WHAT TO PRODUCE
Sift the material for lines containing "lista", and return them.

----- DATASET

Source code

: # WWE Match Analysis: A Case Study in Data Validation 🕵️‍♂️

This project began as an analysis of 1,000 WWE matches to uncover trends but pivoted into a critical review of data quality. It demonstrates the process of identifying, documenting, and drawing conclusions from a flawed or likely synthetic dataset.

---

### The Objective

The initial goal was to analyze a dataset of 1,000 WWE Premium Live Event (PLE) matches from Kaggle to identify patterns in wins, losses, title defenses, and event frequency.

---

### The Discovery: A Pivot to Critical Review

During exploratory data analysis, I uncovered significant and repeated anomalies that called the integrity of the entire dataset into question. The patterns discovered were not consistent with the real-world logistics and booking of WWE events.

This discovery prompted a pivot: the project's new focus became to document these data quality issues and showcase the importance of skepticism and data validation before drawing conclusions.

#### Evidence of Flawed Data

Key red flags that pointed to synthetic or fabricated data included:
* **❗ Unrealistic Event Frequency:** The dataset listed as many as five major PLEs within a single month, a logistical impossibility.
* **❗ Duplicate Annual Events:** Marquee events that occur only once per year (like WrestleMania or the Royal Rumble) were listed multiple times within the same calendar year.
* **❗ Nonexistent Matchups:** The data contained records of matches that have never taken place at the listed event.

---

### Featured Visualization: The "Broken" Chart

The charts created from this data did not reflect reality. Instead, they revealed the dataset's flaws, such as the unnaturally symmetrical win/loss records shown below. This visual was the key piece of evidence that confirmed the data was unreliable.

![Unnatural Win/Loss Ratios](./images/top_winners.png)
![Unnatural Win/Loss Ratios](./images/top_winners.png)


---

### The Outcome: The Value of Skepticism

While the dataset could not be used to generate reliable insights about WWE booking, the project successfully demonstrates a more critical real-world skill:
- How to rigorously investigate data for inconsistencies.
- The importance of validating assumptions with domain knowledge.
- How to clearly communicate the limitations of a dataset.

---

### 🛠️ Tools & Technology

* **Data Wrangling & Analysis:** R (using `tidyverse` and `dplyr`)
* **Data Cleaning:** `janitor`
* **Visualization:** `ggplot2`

----------
----- DATASET

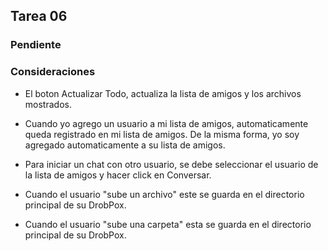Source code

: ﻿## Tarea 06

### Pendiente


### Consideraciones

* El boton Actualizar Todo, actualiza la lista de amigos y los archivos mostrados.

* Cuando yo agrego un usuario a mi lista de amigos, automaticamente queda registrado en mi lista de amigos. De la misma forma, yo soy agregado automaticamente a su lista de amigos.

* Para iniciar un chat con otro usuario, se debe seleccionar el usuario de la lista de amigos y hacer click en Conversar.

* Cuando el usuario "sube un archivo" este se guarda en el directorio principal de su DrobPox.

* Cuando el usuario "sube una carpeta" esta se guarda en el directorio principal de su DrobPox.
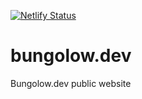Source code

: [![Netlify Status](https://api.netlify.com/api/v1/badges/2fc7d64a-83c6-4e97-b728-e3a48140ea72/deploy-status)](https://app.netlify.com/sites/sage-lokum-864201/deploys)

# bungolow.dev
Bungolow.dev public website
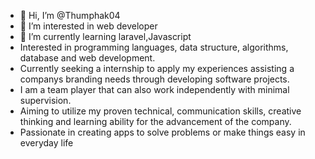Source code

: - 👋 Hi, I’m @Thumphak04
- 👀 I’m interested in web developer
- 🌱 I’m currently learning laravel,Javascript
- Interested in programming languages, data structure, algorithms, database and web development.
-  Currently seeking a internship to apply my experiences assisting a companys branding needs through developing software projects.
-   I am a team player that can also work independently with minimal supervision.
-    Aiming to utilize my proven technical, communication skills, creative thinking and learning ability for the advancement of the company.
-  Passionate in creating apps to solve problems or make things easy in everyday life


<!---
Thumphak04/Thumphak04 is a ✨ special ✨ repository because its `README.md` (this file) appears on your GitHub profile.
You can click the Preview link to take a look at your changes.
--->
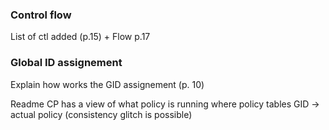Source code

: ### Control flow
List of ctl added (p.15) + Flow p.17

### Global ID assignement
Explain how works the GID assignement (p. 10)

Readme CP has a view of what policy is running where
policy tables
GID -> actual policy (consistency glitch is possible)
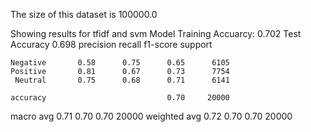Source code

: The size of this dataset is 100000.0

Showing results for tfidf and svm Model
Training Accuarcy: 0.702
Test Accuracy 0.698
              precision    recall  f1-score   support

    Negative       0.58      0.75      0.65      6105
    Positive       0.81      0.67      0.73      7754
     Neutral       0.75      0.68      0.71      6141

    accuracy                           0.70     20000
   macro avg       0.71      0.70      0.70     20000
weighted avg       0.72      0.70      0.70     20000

----------
----- DATASET

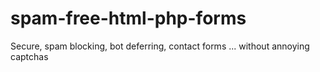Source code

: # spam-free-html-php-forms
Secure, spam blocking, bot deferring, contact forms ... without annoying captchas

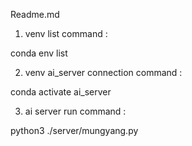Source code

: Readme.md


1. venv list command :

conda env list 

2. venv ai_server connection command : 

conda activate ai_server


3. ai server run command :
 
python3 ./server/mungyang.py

----------

RESULT OF THE TASK
* El boton Actualizar Todo, actualiza la lista de amigos y los archivos mostrados.
* Cuando yo agrego un usuario a mi lista de amigos, automaticamente queda registrado en mi lista de amigos. De la misma forma, yo soy agregado automaticamente a su lista de amigos.
* Para iniciar un chat con otro usuario, se debe seleccionar el usuario de la lista de amigos y hacer click en Conversar.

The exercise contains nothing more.